* What the task asks
Reproduce word for word the lines between those holding "这个项目经理的责任大了，保证" and "所以在目前我们可以能看得见的这种对吧，我们说至少10年之内。", inclusive, and nothing else from the data below.

* Stored data
┄┄┄┄┄┄

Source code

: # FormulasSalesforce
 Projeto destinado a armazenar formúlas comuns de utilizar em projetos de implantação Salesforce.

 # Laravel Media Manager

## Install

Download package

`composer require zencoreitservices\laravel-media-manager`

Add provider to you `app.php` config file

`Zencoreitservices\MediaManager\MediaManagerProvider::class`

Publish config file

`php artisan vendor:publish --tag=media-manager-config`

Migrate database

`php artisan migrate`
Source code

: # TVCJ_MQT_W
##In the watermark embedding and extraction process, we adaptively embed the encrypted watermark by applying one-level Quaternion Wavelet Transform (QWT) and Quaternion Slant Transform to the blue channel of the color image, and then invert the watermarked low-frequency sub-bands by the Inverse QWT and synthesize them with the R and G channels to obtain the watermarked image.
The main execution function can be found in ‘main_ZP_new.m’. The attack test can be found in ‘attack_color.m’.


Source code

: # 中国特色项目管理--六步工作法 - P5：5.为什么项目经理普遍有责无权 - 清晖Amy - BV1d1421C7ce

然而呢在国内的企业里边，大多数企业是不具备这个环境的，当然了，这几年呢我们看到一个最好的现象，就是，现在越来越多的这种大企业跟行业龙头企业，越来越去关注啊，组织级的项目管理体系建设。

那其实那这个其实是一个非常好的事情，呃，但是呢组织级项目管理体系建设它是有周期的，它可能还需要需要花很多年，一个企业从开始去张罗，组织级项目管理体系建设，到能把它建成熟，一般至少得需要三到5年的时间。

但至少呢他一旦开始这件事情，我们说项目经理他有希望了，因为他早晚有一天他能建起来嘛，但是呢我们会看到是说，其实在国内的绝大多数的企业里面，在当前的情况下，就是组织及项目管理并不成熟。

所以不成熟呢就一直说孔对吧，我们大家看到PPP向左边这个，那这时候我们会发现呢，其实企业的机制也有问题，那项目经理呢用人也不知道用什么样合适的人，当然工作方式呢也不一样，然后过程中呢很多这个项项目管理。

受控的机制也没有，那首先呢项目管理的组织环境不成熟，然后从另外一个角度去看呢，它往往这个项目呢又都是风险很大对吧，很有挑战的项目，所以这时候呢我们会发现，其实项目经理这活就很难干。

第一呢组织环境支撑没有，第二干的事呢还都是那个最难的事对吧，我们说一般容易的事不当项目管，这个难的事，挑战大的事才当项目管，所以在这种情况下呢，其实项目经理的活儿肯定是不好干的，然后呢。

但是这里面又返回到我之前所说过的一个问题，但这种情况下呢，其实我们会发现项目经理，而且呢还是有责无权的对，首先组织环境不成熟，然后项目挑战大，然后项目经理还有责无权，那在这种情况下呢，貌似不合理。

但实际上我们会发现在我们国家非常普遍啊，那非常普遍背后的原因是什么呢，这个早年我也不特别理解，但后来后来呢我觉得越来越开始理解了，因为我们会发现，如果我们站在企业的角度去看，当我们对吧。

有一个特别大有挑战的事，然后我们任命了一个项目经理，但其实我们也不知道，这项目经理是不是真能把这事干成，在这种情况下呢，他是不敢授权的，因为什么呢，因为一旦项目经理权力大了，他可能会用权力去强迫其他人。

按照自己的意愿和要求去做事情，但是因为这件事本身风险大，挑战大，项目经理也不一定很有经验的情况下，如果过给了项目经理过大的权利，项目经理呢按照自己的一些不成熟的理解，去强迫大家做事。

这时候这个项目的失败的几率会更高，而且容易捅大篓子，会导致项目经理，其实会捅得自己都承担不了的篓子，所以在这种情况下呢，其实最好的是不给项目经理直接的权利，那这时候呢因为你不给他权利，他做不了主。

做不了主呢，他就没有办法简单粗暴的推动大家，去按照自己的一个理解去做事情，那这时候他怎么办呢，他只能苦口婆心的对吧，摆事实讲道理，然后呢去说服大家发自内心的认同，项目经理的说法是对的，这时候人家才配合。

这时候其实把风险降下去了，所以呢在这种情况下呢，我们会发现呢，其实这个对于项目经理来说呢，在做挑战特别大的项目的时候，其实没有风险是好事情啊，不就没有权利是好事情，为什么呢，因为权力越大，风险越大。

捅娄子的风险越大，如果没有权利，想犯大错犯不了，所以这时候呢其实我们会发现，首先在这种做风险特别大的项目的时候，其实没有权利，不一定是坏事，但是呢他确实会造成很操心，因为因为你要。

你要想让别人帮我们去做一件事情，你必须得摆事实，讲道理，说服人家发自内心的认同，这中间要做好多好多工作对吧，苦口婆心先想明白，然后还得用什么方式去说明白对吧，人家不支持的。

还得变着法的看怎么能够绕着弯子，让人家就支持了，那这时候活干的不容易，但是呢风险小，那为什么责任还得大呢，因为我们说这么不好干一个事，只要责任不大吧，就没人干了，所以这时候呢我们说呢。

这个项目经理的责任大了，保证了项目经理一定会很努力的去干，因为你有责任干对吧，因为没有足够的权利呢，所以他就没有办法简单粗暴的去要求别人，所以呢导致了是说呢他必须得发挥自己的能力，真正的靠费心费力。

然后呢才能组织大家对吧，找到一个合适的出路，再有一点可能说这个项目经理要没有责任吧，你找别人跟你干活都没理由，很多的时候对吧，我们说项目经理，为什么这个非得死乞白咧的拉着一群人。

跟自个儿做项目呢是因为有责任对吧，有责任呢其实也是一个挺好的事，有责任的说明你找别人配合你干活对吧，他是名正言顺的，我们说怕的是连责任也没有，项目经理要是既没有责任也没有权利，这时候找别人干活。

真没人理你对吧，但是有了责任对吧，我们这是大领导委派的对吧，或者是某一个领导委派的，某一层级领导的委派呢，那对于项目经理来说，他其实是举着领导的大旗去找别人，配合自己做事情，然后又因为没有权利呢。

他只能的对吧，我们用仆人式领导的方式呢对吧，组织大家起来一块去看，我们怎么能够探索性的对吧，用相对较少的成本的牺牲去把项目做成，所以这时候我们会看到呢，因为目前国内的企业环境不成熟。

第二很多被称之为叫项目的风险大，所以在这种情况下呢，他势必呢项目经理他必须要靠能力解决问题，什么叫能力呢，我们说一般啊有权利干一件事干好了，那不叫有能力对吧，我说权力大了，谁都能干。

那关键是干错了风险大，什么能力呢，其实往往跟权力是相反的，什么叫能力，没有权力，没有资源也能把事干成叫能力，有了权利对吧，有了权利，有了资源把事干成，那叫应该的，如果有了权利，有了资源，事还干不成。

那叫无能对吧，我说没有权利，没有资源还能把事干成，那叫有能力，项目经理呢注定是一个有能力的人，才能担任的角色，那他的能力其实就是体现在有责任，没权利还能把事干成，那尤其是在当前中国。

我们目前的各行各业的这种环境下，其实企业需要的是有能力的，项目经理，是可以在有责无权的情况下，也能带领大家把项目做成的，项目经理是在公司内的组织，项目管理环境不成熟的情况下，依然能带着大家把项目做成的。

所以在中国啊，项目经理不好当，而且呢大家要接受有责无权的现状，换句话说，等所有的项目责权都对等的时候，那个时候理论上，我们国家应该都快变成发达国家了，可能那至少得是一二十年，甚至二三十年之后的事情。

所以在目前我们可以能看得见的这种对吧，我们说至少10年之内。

┄┄┄┄┄┄

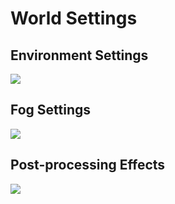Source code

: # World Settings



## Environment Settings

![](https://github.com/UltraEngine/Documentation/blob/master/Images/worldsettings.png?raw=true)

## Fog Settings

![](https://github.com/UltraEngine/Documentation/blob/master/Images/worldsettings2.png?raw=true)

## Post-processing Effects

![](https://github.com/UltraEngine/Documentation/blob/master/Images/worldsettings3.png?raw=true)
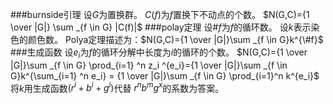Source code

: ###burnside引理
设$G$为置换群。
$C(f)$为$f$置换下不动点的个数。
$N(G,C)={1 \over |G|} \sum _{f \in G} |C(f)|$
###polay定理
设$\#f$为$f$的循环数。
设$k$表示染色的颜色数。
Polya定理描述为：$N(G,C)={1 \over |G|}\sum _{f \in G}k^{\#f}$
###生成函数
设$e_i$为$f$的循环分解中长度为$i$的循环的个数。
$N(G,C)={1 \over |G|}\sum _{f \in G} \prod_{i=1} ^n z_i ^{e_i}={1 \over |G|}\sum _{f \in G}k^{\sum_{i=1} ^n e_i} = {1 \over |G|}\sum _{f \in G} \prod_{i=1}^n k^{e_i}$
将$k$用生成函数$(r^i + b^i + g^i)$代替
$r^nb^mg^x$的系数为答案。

┄┄┄┄┄┄

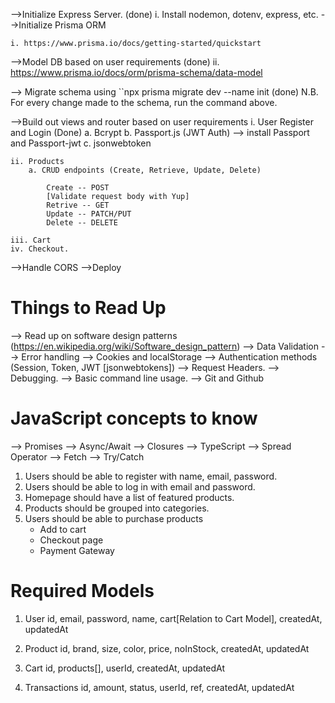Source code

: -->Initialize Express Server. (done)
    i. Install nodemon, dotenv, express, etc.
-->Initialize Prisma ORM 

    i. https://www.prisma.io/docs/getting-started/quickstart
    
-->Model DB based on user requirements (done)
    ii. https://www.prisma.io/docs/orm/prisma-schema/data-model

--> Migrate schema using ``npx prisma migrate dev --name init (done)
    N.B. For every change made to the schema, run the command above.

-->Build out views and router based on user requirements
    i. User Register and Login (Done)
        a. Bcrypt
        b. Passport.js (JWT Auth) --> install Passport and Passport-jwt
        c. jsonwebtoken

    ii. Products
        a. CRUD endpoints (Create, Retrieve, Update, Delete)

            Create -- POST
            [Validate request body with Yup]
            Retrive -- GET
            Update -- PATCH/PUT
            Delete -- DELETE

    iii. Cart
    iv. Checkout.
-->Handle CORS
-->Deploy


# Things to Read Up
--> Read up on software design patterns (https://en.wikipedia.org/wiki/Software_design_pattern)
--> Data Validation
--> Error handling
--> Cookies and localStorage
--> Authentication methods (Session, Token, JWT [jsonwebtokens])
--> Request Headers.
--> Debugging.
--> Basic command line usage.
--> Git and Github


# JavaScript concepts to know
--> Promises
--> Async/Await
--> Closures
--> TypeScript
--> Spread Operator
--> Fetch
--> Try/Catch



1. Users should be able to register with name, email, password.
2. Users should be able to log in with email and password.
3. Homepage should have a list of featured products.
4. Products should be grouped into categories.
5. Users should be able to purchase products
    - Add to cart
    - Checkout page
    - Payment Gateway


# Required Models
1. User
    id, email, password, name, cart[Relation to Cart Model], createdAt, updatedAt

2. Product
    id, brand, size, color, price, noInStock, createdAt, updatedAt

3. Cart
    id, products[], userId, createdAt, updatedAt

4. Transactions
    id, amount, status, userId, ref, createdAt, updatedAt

┄┄┄┄┄┄

* Worked solution
这个项目经理的责任大了，保证了项目经理一定会很努力的去干，因为你有责任干对吧，因为没有足够的权利呢，所以他就没有办法简单粗暴的去要求别人，所以呢导致了是说呢他必须得发挥自己的能力，真正的靠费心费力。

然后呢才能组织大家对吧，找到一个合适的出路，再有一点可能说这个项目经理要没有责任吧，你找别人跟你干活都没理由，很多的时候对吧，我们说项目经理，为什么这个非得死乞白咧的拉着一群人。

跟自个儿做项目呢是因为有责任对吧，有责任呢其实也是一个挺好的事，有责任的说明你找别人配合你干活对吧，他是名正言顺的，我们说怕的是连责任也没有，项目经理要是既没有责任也没有权利，这时候找别人干活。

真没人理你对吧，但是有了责任对吧，我们这是大领导委派的对吧，或者是某一个领导委派的，某一层级领导的委派呢，那对于项目经理来说，他其实是举着领导的大旗去找别人，配合自己做事情，然后又因为没有权利呢。

他只能的对吧，我们用仆人式领导的方式呢对吧，组织大家起来一块去看，我们怎么能够探索性的对吧，用相对较少的成本的牺牲去把项目做成，所以这时候我们会看到呢，因为目前国内的企业环境不成熟。

第二很多被称之为叫项目的风险大，所以在这种情况下呢，他势必呢项目经理他必须要靠能力解决问题，什么叫能力呢，我们说一般啊有权利干一件事干好了，那不叫有能力对吧，我说权力大了，谁都能干。

那关键是干错了风险大，什么能力呢，其实往往跟权力是相反的，什么叫能力，没有权力，没有资源也能把事干成叫能力，有了权利对吧，有了权利，有了资源把事干成，那叫应该的，如果有了权利，有了资源，事还干不成。

那叫无能对吧，我说没有权利，没有资源还能把事干成，那叫有能力，项目经理呢注定是一个有能力的人，才能担任的角色，那他的能力其实就是体现在有责任，没权利还能把事干成，那尤其是在当前中国。

我们目前的各行各业的这种环境下，其实企业需要的是有能力的，项目经理，是可以在有责无权的情况下，也能带领大家把项目做成的，项目经理是在公司内的组织，项目管理环境不成熟的情况下，依然能带着大家把项目做成的。

所以在中国啊，项目经理不好当，而且呢大家要接受有责无权的现状，换句话说，等所有的项目责权都对等的时候，那个时候理论上，我们国家应该都快变成发达国家了，可能那至少得是一二十年，甚至二三十年之后的事情。

所以在目前我们可以能看得见的这种对吧，我们说至少10年之内。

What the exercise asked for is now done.